● **PROBLEM STATEMENT**
An unaltered copy of every line below is the expected output.

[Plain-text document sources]
______________________________
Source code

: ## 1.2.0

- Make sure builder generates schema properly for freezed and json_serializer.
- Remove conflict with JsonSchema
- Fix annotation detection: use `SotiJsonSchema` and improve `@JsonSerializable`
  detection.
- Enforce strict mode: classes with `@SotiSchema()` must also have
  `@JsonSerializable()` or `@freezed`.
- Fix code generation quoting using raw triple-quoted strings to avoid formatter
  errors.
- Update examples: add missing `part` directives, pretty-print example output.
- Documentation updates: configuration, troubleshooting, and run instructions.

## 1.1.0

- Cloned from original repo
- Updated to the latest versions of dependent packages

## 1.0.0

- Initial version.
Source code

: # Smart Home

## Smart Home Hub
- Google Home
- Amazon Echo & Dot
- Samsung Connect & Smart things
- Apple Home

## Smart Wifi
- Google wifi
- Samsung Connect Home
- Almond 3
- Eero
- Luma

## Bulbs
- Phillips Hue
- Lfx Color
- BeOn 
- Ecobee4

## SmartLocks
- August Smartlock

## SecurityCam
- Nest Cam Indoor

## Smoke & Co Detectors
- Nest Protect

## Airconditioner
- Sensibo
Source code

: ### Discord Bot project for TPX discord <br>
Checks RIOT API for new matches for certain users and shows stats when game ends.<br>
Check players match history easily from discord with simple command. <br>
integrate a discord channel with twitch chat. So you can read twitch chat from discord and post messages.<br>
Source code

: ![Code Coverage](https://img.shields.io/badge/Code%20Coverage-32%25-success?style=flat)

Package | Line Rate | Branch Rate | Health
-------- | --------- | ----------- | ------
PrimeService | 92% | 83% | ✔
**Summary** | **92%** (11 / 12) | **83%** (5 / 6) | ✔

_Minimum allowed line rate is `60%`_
______________________________
● **SOLUTION**
Source code

: ## 1.2.0

- Make sure builder generates schema properly for freezed and json_serializer.
- Remove conflict with JsonSchema
- Fix annotation detection: use `SotiJsonSchema` and improve `@JsonSerializable`
  detection.
- Enforce strict mode: classes with `@SotiSchema()` must also have
  `@JsonSerializable()` or `@freezed`.
- Fix code generation quoting using raw triple-quoted strings to avoid formatter
  errors.
- Update examples: add missing `part` directives, pretty-print example output.
- Documentation updates: configuration, troubleshooting, and run instructions.

## 1.1.0

- Cloned from original repo
- Updated to the latest versions of dependent packages

## 1.0.0

- Initial version.
Source code

: # Smart Home

## Smart Home Hub
- Google Home
- Amazon Echo & Dot
- Samsung Connect & Smart things
- Apple Home

## Smart Wifi
- Google wifi
- Samsung Connect Home
- Almond 3
- Eero
- Luma

## Bulbs
- Phillips Hue
- Lfx Color
- BeOn 
- Ecobee4

## SmartLocks
- August Smartlock

## SecurityCam
- Nest Cam Indoor

## Smoke & Co Detectors
- Nest Protect

## Airconditioner
- Sensibo
Source code

: ### Discord Bot project for TPX discord <br>
Checks RIOT API for new matches for certain users and shows stats when game ends.<br>
Check players match history easily from discord with simple command. <br>
integrate a discord channel with twitch chat. So you can read twitch chat from discord and post messages.<br>
Source code

: ![Code Coverage](https://img.shields.io/badge/Code%20Coverage-32%25-success?style=flat)

Package | Line Rate | Branch Rate | Health
-------- | --------- | ----------- | ------
PrimeService | 92% | 83% | ✔
**Summary** | **92%** (11 / 12) | **83%** (5 / 6) | ✔

_Minimum allowed line rate is `60%`_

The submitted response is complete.